What this policy does
A baseline redaction policy covering the PII categories most commonly required to be redacted across U.S. state-court rules. Unlike the federal rules (FRCP 5.2, FRBP 9037), state rules vary substantially — there is no single national standard. This policy implements the most-common state-court requirements as the starting point; the sidecar notes call out the jurisdictional variation you’ll need to research and tune for.
| Original PII | Redaction in filing |
|---|---|
| Social Security number | last 4 digits |
| Taxpayer identification number | last 4 digits |
| Date of birth | year only |
| Name of a minor | initials only |
| Financial account number | last 4 digits |
| Driver’s license number | fully masked |
| Witness/victim home address | fully redacted (context-gated) |
| Witness/victim phone number | fully redacted (context-gated) |
When to use this
- Civil complaints, answers, and motions filed in state district / superior / circuit courts.
- Family-law filings (divorce, custody, support) where minor names and adult addresses commonly require redaction.
- State-court probate filings with financial-account details.
- Civil-protection-order filings where petitioner/witness contact information is typically protected.
- Any state-court filing where you want a starting baseline before tuning for the specific jurisdiction’s rule.
Do not use this policy as a final filing-ready output without verifying against your jurisdiction’s specific court rules. State rules diverge meaningfully; some require less redaction than this baseline (which is over-protective), and some require more (which means tuning is required).
Why this is a “baseline” and not a final policy
State-court PII rules vary across at least these axes:
- What gets redacted at all. Some states track FRCP 5.2 closely; others add categories (driver’s license, vehicle plates, biometric identifiers); a few are more permissive (only SSN and minor names).
- What format is preserved. Some states require last-4 of an account number; others require full redaction; a few allow first-4-and-last-4.
- What contexts trigger redaction. Witness and victim contact information is typically protected in domestic-violence and child-protection matters but not in routine civil cases. The
contextconditions in this policy give you the hook to tune that behavior; the default protects witness/victim contact info conservatively. - What records are sealed entirely. Most states have separate rules for fully-sealed filings (juvenile delinquency, mental-health commitment, certain protective orders) that aren’t a redaction problem so much as a routing problem. This policy doesn’t address the routing.
When to customize
- Drop categories your state doesn’t require. If you’re filing in a jurisdiction with a permissive rule, removing the
streetAddress,phoneNumber, ordriversLicenseblocks reduces over-redaction. - Add categories your state requires. Common additions: vehicle license plates, financial account routing numbers, biometric identifiers, alien registration numbers.
- Tighten or loosen the
contextgates. The witness/victim context gates may be too broad in routine civil filings (where witness contact info is regularly disclosed) or too narrow in DV/family-law filings (where adult parties’ contact info also needs protection). - Account number format. The default
\bACCT[\s:#]*\d{6,}\bis illustrative. Replace with the specific patterns your case-management system uses. - Minor name detection. If your filings have a structured field for minor parties or children, add a custom
sectionfilter to redact the entire section content rather than relying on context detection.
Compliance notes
- This policy is a starting point, not a certified-compliant configuration for any specific jurisdiction. You must consult your court’s rules of civil / criminal / family / probate procedure before relying on this policy for filed documents.

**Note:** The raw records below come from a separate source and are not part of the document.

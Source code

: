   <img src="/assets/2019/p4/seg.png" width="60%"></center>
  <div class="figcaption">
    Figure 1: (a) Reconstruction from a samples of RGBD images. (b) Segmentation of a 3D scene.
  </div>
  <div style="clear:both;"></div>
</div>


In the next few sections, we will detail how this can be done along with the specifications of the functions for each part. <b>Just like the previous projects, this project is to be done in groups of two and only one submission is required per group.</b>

- Many state courts publish guidance on PII redaction in their local rules or in administrative orders separate from the rules of procedure. Check both.
- Several states have separate electronic-filing standards that govern PII handling for documents submitted via the court’s e-filing system; those standards sometimes differ from the paper-filing rules.
- The redaction here is technical, not legal. Attorneys remain responsible for the accuracy and completeness of their filings, including verifying that the redaction satisfies the applicable rule.
References
- National Center for State Courts — Privacy and Access to Court Records
- FRCP 5.2 — Privacy Protection For Filings Made with the Court (federal civil baseline that many states track)
- For state-specific rules, consult the court’s rules of civil procedure and any local rules of the specific court of filing.